** Work task **
Using the listing below, retype the line bearing "and optional context." and each line after it, word for word, and nothing further.

.....

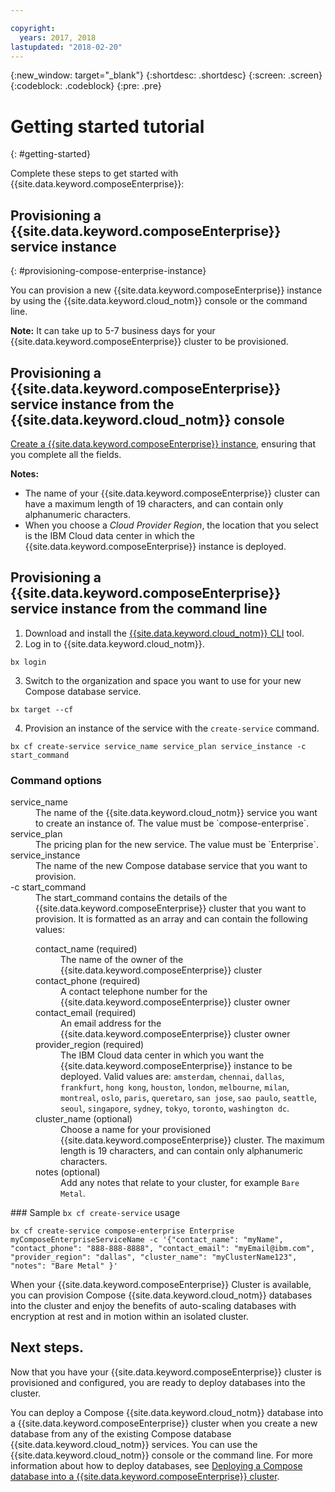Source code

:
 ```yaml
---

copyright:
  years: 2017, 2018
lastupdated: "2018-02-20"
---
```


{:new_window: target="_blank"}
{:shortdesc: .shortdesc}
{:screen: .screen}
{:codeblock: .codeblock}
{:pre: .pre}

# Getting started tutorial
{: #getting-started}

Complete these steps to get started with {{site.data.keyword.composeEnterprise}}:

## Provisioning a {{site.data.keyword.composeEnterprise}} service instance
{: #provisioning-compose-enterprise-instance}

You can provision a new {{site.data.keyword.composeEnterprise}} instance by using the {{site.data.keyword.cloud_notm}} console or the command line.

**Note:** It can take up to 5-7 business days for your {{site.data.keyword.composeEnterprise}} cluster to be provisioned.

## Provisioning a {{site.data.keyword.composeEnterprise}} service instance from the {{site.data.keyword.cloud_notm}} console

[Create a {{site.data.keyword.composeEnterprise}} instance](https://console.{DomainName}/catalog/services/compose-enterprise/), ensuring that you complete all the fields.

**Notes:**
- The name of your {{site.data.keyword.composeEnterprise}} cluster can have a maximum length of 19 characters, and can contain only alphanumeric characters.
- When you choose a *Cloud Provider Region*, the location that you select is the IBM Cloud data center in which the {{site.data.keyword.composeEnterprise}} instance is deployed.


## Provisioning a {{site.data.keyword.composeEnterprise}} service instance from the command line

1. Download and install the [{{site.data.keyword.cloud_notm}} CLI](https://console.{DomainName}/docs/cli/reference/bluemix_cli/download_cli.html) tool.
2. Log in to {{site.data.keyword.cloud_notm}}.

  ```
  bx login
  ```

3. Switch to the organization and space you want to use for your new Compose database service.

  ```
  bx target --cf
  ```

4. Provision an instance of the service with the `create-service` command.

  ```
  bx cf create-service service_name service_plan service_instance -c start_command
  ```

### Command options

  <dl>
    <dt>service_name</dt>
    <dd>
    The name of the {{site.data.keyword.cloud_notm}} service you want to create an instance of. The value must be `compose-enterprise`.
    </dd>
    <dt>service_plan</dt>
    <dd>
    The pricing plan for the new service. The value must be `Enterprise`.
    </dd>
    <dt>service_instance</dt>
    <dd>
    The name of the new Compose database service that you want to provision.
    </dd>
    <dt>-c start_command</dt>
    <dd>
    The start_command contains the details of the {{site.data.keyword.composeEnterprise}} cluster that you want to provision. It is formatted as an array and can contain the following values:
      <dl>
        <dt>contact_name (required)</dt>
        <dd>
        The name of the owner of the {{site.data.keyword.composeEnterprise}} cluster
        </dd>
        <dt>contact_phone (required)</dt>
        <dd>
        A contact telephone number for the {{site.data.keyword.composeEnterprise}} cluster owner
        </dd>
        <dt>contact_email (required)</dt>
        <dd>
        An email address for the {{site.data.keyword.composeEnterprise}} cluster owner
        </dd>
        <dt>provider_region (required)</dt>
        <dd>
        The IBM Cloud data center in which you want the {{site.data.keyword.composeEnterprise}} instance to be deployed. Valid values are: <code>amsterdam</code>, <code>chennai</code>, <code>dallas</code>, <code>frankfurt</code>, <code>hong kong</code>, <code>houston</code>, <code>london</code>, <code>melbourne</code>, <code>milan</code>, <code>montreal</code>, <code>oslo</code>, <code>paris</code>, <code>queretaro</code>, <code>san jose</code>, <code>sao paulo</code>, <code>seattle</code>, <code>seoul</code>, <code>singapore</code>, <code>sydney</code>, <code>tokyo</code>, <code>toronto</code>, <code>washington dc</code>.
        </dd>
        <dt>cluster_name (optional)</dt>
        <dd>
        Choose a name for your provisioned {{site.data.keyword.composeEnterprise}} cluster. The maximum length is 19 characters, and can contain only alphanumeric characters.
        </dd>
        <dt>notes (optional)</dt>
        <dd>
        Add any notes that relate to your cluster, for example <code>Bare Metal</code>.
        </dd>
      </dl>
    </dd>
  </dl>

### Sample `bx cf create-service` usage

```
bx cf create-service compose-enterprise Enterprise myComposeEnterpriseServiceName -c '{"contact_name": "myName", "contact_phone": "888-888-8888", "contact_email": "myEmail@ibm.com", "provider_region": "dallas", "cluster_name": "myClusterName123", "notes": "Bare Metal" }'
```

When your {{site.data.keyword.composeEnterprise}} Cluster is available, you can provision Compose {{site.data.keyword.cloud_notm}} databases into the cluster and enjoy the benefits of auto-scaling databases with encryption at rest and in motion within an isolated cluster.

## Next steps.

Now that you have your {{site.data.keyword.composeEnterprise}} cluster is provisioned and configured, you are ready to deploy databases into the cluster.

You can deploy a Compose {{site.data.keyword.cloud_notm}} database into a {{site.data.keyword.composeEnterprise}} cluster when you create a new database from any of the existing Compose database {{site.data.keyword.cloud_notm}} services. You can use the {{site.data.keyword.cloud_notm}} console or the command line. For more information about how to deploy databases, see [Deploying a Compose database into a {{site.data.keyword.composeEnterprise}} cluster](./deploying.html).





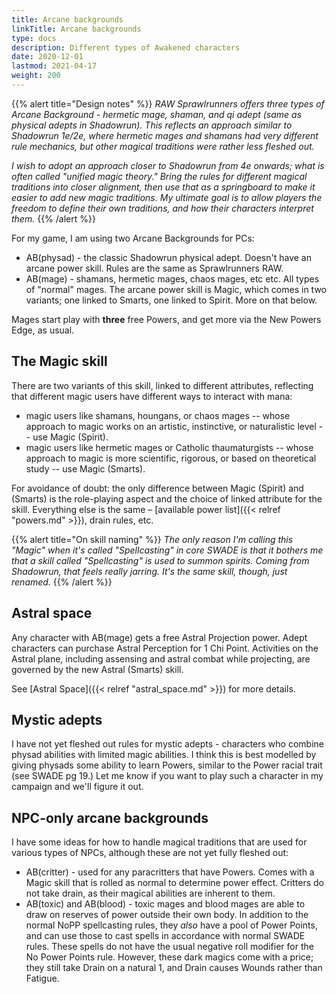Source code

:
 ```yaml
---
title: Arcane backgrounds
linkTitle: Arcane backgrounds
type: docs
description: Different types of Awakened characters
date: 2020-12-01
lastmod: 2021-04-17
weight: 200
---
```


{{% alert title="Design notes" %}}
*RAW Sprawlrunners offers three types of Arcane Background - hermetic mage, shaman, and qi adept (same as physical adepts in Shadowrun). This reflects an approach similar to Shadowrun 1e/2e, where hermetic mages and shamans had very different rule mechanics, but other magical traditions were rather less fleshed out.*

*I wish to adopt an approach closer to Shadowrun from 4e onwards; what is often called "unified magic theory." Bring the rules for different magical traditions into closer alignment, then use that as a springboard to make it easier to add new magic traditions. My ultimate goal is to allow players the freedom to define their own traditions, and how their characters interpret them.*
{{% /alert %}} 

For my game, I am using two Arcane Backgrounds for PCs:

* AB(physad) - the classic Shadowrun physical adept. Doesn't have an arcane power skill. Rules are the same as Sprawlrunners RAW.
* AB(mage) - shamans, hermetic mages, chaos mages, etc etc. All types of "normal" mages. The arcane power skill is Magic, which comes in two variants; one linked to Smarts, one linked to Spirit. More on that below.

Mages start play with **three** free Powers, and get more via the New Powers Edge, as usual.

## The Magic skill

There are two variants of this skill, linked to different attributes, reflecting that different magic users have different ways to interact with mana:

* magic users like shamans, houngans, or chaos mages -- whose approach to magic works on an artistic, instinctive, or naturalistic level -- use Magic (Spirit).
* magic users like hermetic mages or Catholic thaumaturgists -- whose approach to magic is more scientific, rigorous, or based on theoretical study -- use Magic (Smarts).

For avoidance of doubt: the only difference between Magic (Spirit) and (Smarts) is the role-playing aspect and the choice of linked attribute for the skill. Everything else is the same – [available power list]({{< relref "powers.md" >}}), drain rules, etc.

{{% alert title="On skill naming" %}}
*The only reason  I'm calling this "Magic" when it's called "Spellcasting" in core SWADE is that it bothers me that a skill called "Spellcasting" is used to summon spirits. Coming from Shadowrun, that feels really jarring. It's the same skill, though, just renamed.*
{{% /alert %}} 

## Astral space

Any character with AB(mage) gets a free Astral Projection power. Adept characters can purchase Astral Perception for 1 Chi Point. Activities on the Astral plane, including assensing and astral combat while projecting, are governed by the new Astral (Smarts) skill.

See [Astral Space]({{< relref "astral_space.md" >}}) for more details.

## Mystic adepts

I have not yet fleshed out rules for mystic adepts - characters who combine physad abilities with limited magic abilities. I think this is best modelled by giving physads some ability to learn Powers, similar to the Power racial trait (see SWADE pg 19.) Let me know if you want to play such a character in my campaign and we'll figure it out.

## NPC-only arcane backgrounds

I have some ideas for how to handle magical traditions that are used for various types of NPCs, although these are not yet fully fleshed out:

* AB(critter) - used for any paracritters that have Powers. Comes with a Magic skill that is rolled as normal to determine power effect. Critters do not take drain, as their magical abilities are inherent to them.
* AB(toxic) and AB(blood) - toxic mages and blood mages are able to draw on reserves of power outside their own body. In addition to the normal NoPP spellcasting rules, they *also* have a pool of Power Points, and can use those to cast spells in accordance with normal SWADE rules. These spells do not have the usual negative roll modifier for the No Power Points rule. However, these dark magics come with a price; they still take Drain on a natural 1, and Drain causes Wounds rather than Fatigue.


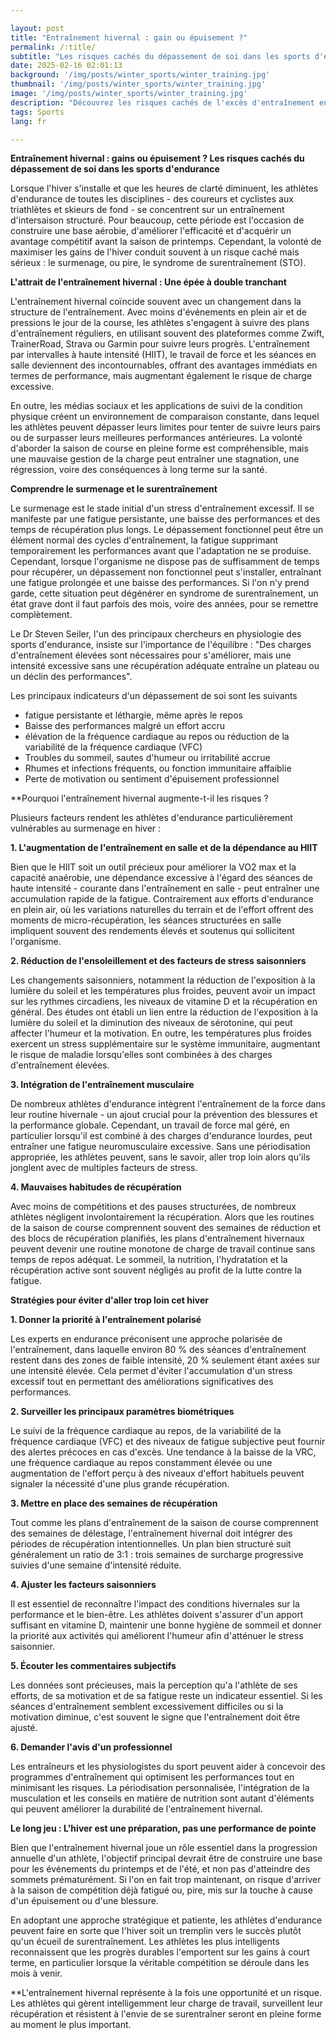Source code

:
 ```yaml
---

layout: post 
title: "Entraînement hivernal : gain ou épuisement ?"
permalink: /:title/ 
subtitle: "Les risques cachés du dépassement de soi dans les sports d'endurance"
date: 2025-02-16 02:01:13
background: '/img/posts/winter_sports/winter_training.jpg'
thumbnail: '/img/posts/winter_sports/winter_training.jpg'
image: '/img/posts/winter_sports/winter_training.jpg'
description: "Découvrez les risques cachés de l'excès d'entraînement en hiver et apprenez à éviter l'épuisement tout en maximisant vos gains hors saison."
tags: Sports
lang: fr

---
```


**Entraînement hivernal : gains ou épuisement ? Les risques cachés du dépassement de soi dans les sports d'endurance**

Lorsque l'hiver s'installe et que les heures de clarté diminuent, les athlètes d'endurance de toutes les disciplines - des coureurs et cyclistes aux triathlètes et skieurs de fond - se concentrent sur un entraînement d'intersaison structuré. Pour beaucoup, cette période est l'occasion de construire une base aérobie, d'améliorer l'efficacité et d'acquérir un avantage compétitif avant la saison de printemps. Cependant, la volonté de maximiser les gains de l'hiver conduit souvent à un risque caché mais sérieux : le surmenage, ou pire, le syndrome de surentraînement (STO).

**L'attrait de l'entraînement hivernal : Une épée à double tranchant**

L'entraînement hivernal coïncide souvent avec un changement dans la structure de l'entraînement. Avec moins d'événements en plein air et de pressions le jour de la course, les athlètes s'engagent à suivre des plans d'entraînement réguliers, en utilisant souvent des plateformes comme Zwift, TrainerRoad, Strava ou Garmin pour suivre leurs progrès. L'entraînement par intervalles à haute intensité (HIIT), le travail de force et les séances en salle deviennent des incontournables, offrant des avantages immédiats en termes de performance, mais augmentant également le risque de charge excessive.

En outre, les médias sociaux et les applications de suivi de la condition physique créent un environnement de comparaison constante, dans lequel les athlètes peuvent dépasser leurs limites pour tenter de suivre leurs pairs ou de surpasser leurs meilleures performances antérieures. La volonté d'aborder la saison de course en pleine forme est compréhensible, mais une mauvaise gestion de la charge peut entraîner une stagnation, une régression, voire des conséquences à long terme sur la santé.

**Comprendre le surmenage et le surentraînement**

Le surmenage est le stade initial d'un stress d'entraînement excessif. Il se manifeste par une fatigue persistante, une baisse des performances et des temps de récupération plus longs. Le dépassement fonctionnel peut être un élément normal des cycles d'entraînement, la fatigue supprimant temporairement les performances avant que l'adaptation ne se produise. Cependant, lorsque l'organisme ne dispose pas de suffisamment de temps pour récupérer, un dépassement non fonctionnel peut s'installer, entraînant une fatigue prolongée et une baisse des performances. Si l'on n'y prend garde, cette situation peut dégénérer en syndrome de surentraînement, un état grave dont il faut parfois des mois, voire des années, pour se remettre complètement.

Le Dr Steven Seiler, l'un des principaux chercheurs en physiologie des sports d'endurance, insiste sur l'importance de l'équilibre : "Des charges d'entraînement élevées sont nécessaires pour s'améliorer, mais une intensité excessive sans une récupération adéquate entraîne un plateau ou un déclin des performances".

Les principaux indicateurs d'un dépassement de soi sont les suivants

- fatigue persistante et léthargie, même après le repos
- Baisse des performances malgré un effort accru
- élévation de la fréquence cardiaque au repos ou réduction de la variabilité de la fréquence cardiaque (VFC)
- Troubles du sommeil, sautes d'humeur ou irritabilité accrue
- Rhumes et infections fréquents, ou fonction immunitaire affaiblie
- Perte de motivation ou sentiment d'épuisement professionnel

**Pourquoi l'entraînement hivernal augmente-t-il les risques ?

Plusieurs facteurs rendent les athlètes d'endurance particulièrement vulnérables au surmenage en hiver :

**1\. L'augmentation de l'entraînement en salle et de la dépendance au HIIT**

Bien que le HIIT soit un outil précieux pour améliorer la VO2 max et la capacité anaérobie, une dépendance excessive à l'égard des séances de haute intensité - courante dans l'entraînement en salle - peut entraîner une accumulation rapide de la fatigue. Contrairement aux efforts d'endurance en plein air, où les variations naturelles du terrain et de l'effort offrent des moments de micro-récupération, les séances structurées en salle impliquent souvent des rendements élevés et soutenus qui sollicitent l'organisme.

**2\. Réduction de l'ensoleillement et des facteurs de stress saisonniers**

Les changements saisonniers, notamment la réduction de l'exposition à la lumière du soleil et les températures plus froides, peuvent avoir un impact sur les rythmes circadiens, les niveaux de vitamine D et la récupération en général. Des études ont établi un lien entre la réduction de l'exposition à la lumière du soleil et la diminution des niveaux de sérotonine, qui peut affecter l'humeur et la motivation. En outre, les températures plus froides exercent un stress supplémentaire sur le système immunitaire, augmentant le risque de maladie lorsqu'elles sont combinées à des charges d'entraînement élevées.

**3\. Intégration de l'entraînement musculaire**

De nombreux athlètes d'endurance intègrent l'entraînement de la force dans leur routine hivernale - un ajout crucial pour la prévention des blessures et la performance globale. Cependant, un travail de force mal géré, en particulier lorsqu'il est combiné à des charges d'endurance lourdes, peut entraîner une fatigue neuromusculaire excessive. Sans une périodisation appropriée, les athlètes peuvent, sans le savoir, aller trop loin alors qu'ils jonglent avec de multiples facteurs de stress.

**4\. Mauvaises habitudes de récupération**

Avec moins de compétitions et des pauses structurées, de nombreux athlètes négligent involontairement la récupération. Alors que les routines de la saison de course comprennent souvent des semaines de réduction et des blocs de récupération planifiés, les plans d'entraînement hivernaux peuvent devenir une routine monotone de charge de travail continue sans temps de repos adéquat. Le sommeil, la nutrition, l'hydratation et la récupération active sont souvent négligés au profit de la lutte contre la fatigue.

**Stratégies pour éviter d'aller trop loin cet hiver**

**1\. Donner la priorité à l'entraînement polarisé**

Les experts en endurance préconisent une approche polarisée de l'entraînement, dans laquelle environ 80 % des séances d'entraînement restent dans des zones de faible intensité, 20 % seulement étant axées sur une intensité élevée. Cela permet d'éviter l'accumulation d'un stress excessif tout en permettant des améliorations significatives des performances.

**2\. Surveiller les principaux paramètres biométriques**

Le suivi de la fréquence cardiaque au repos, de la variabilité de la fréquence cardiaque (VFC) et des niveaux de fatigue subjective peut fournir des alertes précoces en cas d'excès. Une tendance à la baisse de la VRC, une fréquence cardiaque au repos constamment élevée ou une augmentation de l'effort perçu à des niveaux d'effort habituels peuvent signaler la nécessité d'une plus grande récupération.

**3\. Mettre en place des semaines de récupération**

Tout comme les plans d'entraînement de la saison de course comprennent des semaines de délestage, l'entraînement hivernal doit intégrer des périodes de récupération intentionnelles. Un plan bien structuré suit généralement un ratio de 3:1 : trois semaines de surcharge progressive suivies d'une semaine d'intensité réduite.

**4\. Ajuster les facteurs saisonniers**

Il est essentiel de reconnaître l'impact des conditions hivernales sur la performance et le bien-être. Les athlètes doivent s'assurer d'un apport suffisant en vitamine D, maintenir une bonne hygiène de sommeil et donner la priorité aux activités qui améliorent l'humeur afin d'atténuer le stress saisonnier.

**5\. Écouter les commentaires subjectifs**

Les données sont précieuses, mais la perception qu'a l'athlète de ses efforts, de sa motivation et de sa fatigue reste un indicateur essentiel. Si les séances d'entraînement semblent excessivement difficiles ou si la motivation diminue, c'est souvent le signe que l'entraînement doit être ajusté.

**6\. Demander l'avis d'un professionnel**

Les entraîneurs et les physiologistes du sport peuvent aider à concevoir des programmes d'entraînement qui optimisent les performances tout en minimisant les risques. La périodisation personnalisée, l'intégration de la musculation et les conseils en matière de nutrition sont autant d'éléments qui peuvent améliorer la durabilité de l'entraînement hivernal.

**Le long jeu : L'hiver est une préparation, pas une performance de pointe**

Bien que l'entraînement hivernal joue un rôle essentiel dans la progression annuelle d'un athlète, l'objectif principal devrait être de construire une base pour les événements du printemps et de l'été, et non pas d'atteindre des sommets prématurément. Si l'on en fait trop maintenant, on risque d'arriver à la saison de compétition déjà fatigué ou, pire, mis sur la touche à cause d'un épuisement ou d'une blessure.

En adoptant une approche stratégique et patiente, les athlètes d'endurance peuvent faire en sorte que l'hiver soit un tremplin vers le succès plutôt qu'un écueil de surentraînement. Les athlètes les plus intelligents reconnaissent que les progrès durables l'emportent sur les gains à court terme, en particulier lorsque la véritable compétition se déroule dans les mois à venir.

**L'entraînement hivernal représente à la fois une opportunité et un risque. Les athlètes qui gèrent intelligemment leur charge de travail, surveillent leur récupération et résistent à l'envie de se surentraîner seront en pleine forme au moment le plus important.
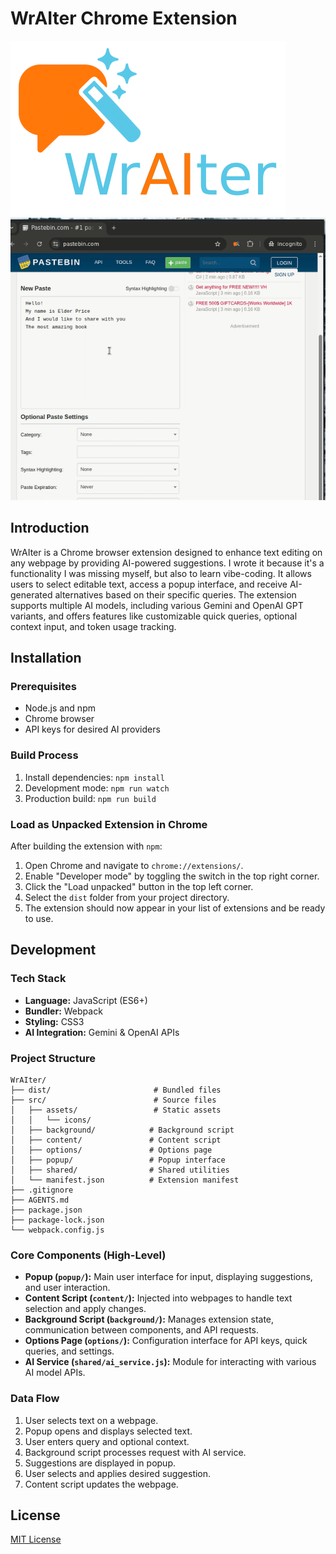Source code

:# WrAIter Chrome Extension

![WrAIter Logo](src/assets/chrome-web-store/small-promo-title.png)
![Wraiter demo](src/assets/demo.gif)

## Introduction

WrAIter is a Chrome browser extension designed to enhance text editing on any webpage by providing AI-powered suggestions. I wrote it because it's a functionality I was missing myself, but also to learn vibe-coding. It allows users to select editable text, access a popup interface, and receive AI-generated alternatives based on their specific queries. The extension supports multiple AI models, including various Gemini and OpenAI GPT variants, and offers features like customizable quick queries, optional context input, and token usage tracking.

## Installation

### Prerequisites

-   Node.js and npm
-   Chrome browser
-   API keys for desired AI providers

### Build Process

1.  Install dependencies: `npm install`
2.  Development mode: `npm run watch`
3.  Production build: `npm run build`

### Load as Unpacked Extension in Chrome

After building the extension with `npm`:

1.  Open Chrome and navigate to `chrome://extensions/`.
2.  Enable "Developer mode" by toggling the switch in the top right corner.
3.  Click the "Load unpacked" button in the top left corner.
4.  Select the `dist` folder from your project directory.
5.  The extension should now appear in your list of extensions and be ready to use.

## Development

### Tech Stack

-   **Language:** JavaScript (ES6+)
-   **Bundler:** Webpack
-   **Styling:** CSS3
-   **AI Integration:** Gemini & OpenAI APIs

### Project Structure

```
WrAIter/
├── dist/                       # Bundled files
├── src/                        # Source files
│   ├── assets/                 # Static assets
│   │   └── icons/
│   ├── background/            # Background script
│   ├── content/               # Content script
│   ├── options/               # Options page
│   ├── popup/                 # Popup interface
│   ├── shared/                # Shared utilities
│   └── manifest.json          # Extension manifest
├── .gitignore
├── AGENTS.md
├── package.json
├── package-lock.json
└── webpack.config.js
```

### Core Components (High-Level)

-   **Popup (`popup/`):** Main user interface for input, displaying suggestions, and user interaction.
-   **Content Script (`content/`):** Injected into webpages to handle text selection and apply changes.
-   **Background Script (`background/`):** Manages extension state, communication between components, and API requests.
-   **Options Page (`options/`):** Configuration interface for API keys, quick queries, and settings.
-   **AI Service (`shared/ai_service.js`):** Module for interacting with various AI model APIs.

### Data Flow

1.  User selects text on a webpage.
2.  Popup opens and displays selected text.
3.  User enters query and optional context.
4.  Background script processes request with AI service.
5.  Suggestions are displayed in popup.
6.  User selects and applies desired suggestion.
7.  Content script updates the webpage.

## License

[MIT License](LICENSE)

.....

** Exercise answer **
3.  User enters query and optional context.
4.  Background script processes request with AI service.
5.  Suggestions are displayed in popup.
6.  User selects and applies desired suggestion.
7.  Content script updates the webpage.

## License

[MIT License](LICENSE)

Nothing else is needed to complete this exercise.